@ somebodyspecial,
First generation of GTX Titan was 1.8x it's Core Count of it's cousin, the GTX 680. Second Generation GTX Titan, or Titan Black only had a higher frame buffer and 64 bit floating point precision from GTX 780 Ti aka GTX 780 "Titan". GTX Titan-Z is 2 GTX Titan Blacks on a single PCB for 3x the price with a tigher frame-time variance between GPU 0 and 1. GTX Titan had nothing more to offer that justified it 3x price tag, and NVidia needed to get "a" dual-GPU premium of it's own because AMD didn't drop the ball with the R9-295x. NVidia Consumers, their mouths almost literally dropped when they read the release of R9-295x for the first day. If you paid for a Titan-Z, you're really just paying more money with the same features as a 2x SLI GTX Titan Black.... At best, GTX Titan is overkill-premium gaming hardware with some DP action for rendering, folding, etc... If I were to pay $3,000 or more, I'd prefer getting a W9100 just for the 16 GB Frame-buffer for actual content creation and rendering.

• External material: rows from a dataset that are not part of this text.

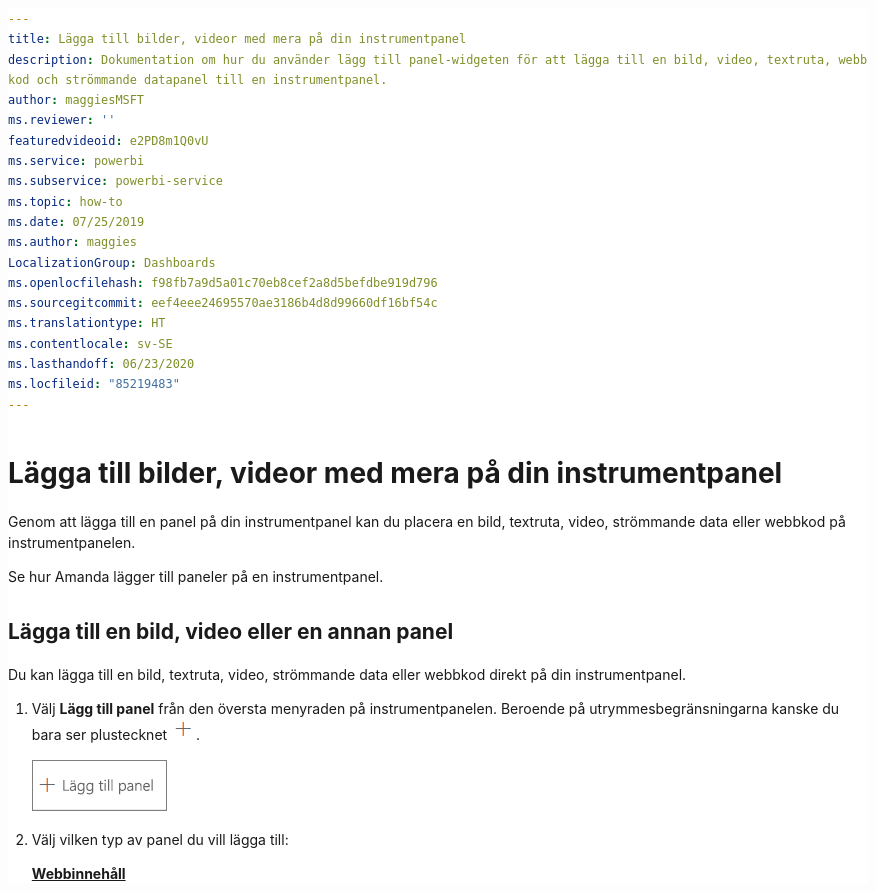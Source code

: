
 ```yaml
---
title: Lägga till bilder, videor med mera på din instrumentpanel
description: Dokumentation om hur du använder lägg till panel-widgeten för att lägga till en bild, video, textruta, webbkod och strömmande datapanel till en instrumentpanel.
author: maggiesMSFT
ms.reviewer: ''
featuredvideoid: e2PD8m1Q0vU
ms.service: powerbi
ms.subservice: powerbi-service
ms.topic: how-to
ms.date: 07/25/2019
ms.author: maggies
LocalizationGroup: Dashboards
ms.openlocfilehash: f98fb7a9d5a01c70eb8cef2a8d5befdbe919d796
ms.sourcegitcommit: eef4eee24695570ae3186b4d8d99660df16bf54c
ms.translationtype: HT
ms.contentlocale: sv-SE
ms.lasthandoff: 06/23/2020
ms.locfileid: "85219483"
---
```

# <a name="add-images-videos-and-more-to-your-dashboard"></a>Lägga till bilder, videor med mera på din instrumentpanel

Genom att lägga till en panel på din instrumentpanel kan du placera en bild, textruta, video, strömmande data eller webbkod på instrumentpanelen. 

Se hur Amanda lägger till paneler på en instrumentpanel.

   
<iframe width="560" height="315" src="https://www.youtube.com/embed/e2PD8m1Q0vU" frameborder="0" allowfullscreen></iframe>


## <a name="add-an-image-video-or-other-tile"></a>Lägga till en bild, video eller en annan panel
Du kan lägga till en bild, textruta, video, strömmande data eller webbkod direkt på din instrumentpanel.

1. Välj **Lägg till panel** från den översta menyraden på instrumentpanelen. Beroende på utrymmesbegränsningarna kanske du bara ser plustecknet ![plustecken](media/service-dashboard-add-widget/power-bi-add-tile-icon-small.png).
   
    ![Ikonen Lägg till panel](media/service-dashboard-add-widget/power-bi-add-tile-icon.png)
2. Välj vilken typ av panel du vill lägga till: 

    **[Webbinnehåll](#add-web-content)**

Anybody who owns a GTX Titan-Z, it's just for bragging rights, but that doesn't last long. In addition, it doesn't say much about the owner...
@ Hardcore_gamer,
GTX Titans are for stupid people with fat wallets. GTX Titan Z would have been an ideal card if it were an actual Workstation card. It had the workstation graphic card price tag. Sell it for $2,000 more with the rest of the goodies, and its sells would probably go up. It's 1/4 DP the GFLOPs x2, at 800 Mhz per gpu, it would put the Tesla K40 to shame as an accelerator, but the K40 would still rocks that 12 GB Frame-buffer.